▶ _ACTION ITEM_
Where the string "Ensure" shows up in a line of the records, copy that line.

··········

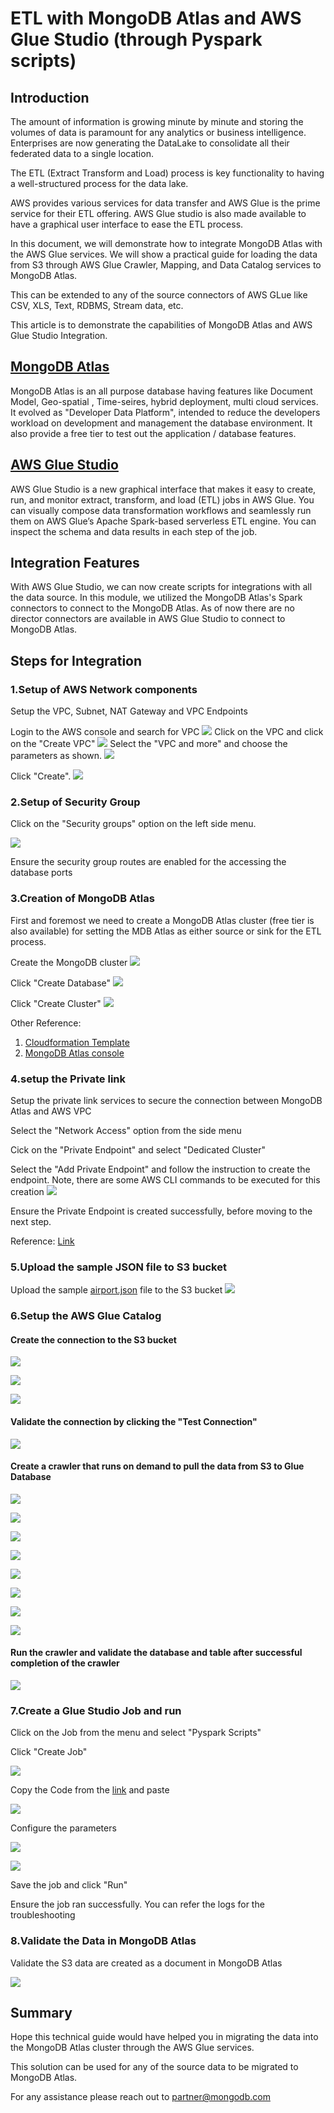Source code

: # ETL with MongoDB Atlas and AWS Glue Studio (through Pyspark scripts)

## Introduction
The amount of information is growing minute by minute and storing the volumes of data is paramount for any analytics or business intelligence. Enterprises are now generating the DataLake to consolidate all their federated data to a single location. 
	
The ETL (Extract Transform and Load) process is key functionality to having a well-structured process for the data lake. 
	
AWS provides various services for data transfer and AWS Glue is the prime service for their ETL offering. AWS Glue studio is also made available to have a graphical user interface to ease the ETL process.

In this document, we will demonstrate how to integrate MongoDB Atlas with the AWS Glue services. We will show a practical guide for loading the data from S3 through AWS Glue Crawler, Mapping, and Data Catalog services to MongoDB Atlas.
	
This can be extended to any of the source connectors of AWS GLue like CSV, XLS, Text, RDBMS, Stream data, etc.

This article is to demonstrate the capabilities of MongoDB Atlas and AWS Glue Studio Integration.


## [MongoDB Atlas](https://www.mongodb.com/atlas)

MongoDB Atlas is an all purpose database having features like Document Model, Geo-spatial , Time-seires, hybrid deployment, multi cloud services. It evolved as "Developer Data Platform", intended to reduce the developers workload on development and management the database environment. It also provide a free tier to test out the application / database features.


## [AWS Glue Studio](https://docs.aws.amazon.com/glue/latest/ug/what-is-glue-studio.html)
AWS Glue Studio is a new graphical interface that makes it easy to create, run, and monitor extract, transform, and load (ETL) jobs in AWS Glue. You can visually compose data transformation workflows and seamlessly run them on AWS Glue’s Apache Spark-based serverless ETL engine. You can inspect the schema and data results in each step of the job.

## Integration Features

With AWS Glue Studio, we can now create scripts for integrations with all the data source. In this module, we utilized the MongoDB Atlas's Spark connectors to connect to the MongoDB Atlas.
As of now there are no director connectors are available in AWS Glue Studio to connect to MongoDB Atlas. 

## Steps for Integration


### 1.Setup of AWS Network components
Setup the VPC, Subnet, NAT Gateway and VPC Endpoints

Login to the AWS console and search for VPC 
![](https://github.com/Babusrinivasan76/atlasgluestudiointegration/blob/main/images/VPC%20Creation/04.VPC%20Search.png)
Click on the VPC and click on the "Create VPC" 
![](https://github.com/Babusrinivasan76/atlasgluestudiointegration/blob/main/images/VPC%20Creation/05.%20create%20VPC%20.png)
Select the "VPC and more" and choose the parameters as shown.
![](https://github.com/Babusrinivasan76/atlasgluestudiointegration/blob/main/images/VPC%20Creation/01.VPC%20Creation.png)

Click "Create".
![](https://github.com/Babusrinivasan76/atlasgluestudiointegration/blob/main/images/VPC%20Creation/02.VPC%20Creationpng.png)



### 2.Setup of Security Group

Click on  the "Security groups" option on the left side menu.

![](https://github.com/Babusrinivasan76/atlasgluestudiointegration/blob/main/images/VPC%20Creation/03%20Security%20Group.png)

Ensure the security group routes are enabled for the accessing the database ports

### 3.Creation of MongoDB Atlas
First and foremost we need to create a MongoDB Atlas cluster (free tier is also available) for setting the MDB Atlas as either source or sink for the ETL process.

Create the MongoDB cluster
![](https://github.com/Babusrinivasan76/atlasgluestudiointegration/blob/main/images/VPC%20Creation/06.MongoDB%20Atlas%20DB%20Creation.png)

Click "Create Database"
![](https://github.com/Babusrinivasan76/atlasgluestudiointegration/blob/main/images/VPC%20Creation/07.%20MongoDB%20Database%20creation.png)

Click "Create Cluster"
![](https://github.com/Babusrinivasan76/atlasgluestudiointegration/blob/main/images/VPC%20Creation/08.Create%20cluster.png)

Other Reference: 
  1. [Cloudformation Template](https://aws.amazon.com/quickstart/architecture/mongodb-atlas/)
  2. [MongoDB Atlas console](https://www.mongodb.com/docs/atlas/getting-started/)


### 4.setup the Private link

Setup the private link services to secure the connection between MongoDB Atlas and AWS VPC

Select the "Network Access" option from the side menu 

Cick on the "Private Endpoint" and select "Dedicated Cluster"

Select the "Add Private Endpoint" and follow the instruction to create the endpoint. Note, there are some AWS CLI commands to be executed for this creation
![](https://github.com/Babusrinivasan76/atlasgluestudiointegration/blob/main/images/VPC%20Creation/09.create%20privatelink.png)

Ensure the Private Endpoint is created successfully, before moving to the next step.

Reference: [Link](https://www.mongodb.com/docs/atlas/security-cluster-private-endpoint/)


### 5.Upload the sample JSON file to S3 bucket

Upload the sample [airport.json](https://github.com/Babusrinivasan76/atlasgluestudiointegration/tree/main/images/VPC%20Creation#:~:text=1%20minute%20ago-,airports.json,-Add%20files%20via) file to the S3 bucket
![](https://github.com/Babusrinivasan76/atlasgluestudiointegration/blob/main/images/VPC%20Creation/13.S3%20upload.png)

### 6.Setup the AWS Glue Catalog

#### Create the connection to the S3 bucket

![](https://github.com/Babusrinivasan76/atlasgluestudiointegration/blob/main/images/VPC%20Creation/14.AWS%20Glue%20Connection.png)

![](https://github.com/Babusrinivasan76/atlasgluestudiointegration/blob/main/images/VPC%20Creation/15.AWS%20Glue%20Connection.png)

![](https://github.com/Babusrinivasan76/atlasgluestudiointegration/blob/main/images/VPC%20Creation/16.AWS%20Glue%20Connection.png)


#### Validate the connection by clicking the "Test Connection"


![](https://github.com/Babusrinivasan76/atlasgluestudiointegration/blob/main/images/VPC%20Creation/17.%20Test%20AWS%20Glue%20Connection.png)


#### Create a crawler that runs on demand to pull the data from S3 to Glue Database


![](https://github.com/Babusrinivasan76/atlasgluestudiointegration/blob/main/images/VPC%20Creation/18.%20Create%20Crawler.png)

![](https://github.com/Babusrinivasan76/atlasgluestudiointegration/blob/main/images/VPC%20Creation/19.%20Create%20Crawler.png)

![](https://github.com/Babusrinivasan76/atlasgluestudiointegration/blob/main/images/VPC%20Creation/20.create%20crawler.png)

![](https://github.com/Babusrinivasan76/atlasgluestudiointegration/blob/main/images/VPC%20Creation/21.create%20crawler.png)

![](https://github.com/Babusrinivasan76/atlasgluestudiointegration/blob/main/images/VPC%20Creation/22.create%20crawler.png)

![](https://github.com/Babusrinivasan76/atlasgluestudiointegration/blob/main/images/VPC%20Creation/23.create%20crawler.png)

![](https://github.com/Babusrinivasan76/atlasgluestudiointegration/blob/main/images/VPC%20Creation/24.create%20crawler.png)

![](https://github.com/Babusrinivasan76/atlasgluestudiointegration/blob/main/images/VPC%20Creation/25.create%20crawler.png)



#### Run the crawler and validate the database and table after successful completion of the crawler 

![](https://github.com/Babusrinivasan76/atlasgluestudiointegration/blob/main/images/VPC%20Creation/26.run%20crawler.png)

### 7.Create a Glue Studio Job and run

 Click on the Job from the menu and select "Pyspark Scripts"

 Click "Create Job"

![](https://github.com/Babusrinivasan76/atlasgluestudiointegration/blob/main/images/VPC%20Creation/28.create%20a%20job.png)


Copy the Code from the [link](https://github.com/Babusrinivasan76/atlasgluestudiointegration/blob/main/images/VPC%20Creation/pyspark_s3tomdb.py) and paste 

![](https://github.com/Babusrinivasan76/atlasgluestudiointegration/blob/main/images/VPC%20Creation/29.copy%20the%20code.png)


Configure the parameters

![](https://github.com/Babusrinivasan76/atlasgluestudiointegration/blob/main/images/VPC%20Creation/30.update%20the%20job%20details.png)

![](https://github.com/Babusrinivasan76/atlasgluestudiointegration/blob/main/images/VPC%20Creation/31.update%20the%20job%20details.png)

Save the job and click "Run"

Ensure the job ran successfully. You can refer the logs for the troubleshooting


### 8.Validate the Data in MongoDB Atlas

Validate the S3 data are created as a document in MongoDB Atlas

![](https://github.com/Babusrinivasan76/atlasgluestudiointegration/blob/main/images/VPC%20Creation/32.validat%20the%20MongoDB%20data.png)


## Summary

Hope this technical guide would have helped you in migrating the data into the MongoDB Atlas cluster through the AWS Glue services.

This solution can be used for any of the source data to be migrated to MongoDB Atlas.

For any assistance please reach out to partner@mongodb.com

··········

▶ _REPLY TO THE TASK_
Ensure the security group routes are enabled for the accessing the database ports
Ensure the Private Endpoint is created successfully, before moving to the next step.
Ensure the job ran successfully. You can refer the logs for the troubleshooting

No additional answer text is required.